Non seulement certains détails capitaux préalablement exposés autour de la personnalité de ces héros de fortune vont être amenés à prendre une ampleur sidérante, rajoutant constamment des couches de bizarre à une situation qui ne tourne déjà plus rond depuis un moment (Shyamalan prend un malin plaisir à jouer sur la question des apparences usées par le temps... et, qui plus est, ici, drastiquement afin d'en révéler des parts monstrueuses insoupçonnées) mais la mise en scène, encore une fois virtuose de la part du cinéaste, va elle aussi chercher à traduire visuellement cette notion irréelle de temps en roue-libre en faisant par exemple appel à des travellings circulaires où l'espace de quelques secondes (qui n'est désormais plus lu comme tel) séparant l'apparition de deux personnages peut être à tout moment annonciateur d'une nouvelle catastrophe à l'image.
Tirant une intensité dingue de cette harmonie aussi anxiogène qu'impressionnante entre le fond et la forme, "Old" saura sans mal nous aspirer dans l'emballement permanent de la folie subie par ces personnages, quitte à nous faire avoir quelques cheveux blancs à leurs côtés. Pour les interpréter, la qualité du casting (à commencer par les enfants et leurs "suites") sera également un atout phare pour conserver la crédibilité de ce séjour estival en pleine "Quatrième Dimension" temporelle où Shyamalan passera lui-même une tête dans un rôle en forme de clin d'oeil bien pensé.
Au rang des petits défauts qui empêcheraient sûrement ce "Old" de rejoindre les sommets de la filmographie de Shyamalan, on pourrait relever quelques passages plus faibles en termes d'écriture, notamment lorsque les dialogues s'attardent sur l'intimité et la complexité voulue des rapports de son couple principal (Gael Garcia Bernal et Vicky Krieps), ils peinent à faire émerger une réelle d'émotion en cours de route alors que, pourtant, tout est disposé à faire naître ce petit supplément d'âme capable de définitivement nous terrasser dans la dernière partie (les instants autour du feu de camp nous laissent sur une séquence magnifique en ce sens).
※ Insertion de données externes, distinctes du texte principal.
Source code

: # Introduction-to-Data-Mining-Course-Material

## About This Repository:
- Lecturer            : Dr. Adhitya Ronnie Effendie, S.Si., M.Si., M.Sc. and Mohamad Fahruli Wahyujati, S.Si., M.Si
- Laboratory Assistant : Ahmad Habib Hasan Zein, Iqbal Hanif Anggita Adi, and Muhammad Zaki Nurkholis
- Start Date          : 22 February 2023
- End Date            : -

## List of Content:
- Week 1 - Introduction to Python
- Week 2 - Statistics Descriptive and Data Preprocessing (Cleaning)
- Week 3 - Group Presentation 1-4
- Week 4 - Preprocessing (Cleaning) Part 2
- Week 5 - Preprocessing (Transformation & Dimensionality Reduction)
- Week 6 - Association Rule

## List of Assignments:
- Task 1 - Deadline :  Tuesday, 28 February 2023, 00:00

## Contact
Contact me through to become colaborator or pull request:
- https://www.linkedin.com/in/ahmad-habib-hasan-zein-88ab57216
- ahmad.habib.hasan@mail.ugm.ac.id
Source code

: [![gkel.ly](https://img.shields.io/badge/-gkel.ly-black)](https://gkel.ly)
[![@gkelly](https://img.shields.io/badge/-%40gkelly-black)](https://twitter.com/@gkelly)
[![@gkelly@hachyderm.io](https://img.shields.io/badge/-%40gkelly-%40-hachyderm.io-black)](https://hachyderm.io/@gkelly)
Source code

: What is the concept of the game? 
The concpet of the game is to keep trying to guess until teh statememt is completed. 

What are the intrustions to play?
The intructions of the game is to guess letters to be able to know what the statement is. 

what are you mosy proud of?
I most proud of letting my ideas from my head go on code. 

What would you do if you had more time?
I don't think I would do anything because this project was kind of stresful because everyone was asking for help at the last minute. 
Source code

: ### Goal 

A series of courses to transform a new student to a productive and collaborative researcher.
Plus en forme de révélation explicative que de retournement de situation grandiloquent, la fin du film pourrait aussi décevoir les aficionados des énormes twists inventés par le cinéaste dans le passé. Mais, outre le fait que cette conclusion reste très satisfaisante, même sacrément ironique dans sa manière de coller aux problèmes de notre époque (et ce n'est pas un hasard), ce serait vraiment bouder notre plaisir face à un film qui tient les promesses les plus alléchantes que laissaient augurer sa bande-annonce et, mieux, sait les accompagner d'une spirale de surprises hautement addictive qui ne faiblit pour ainsi dire jamais.
Ce n'est peut-être pas le plus grand mais "Old" est un excellent cru 2021 de la part de ce décidément très bon conteur que reste M. Night Shyamalan !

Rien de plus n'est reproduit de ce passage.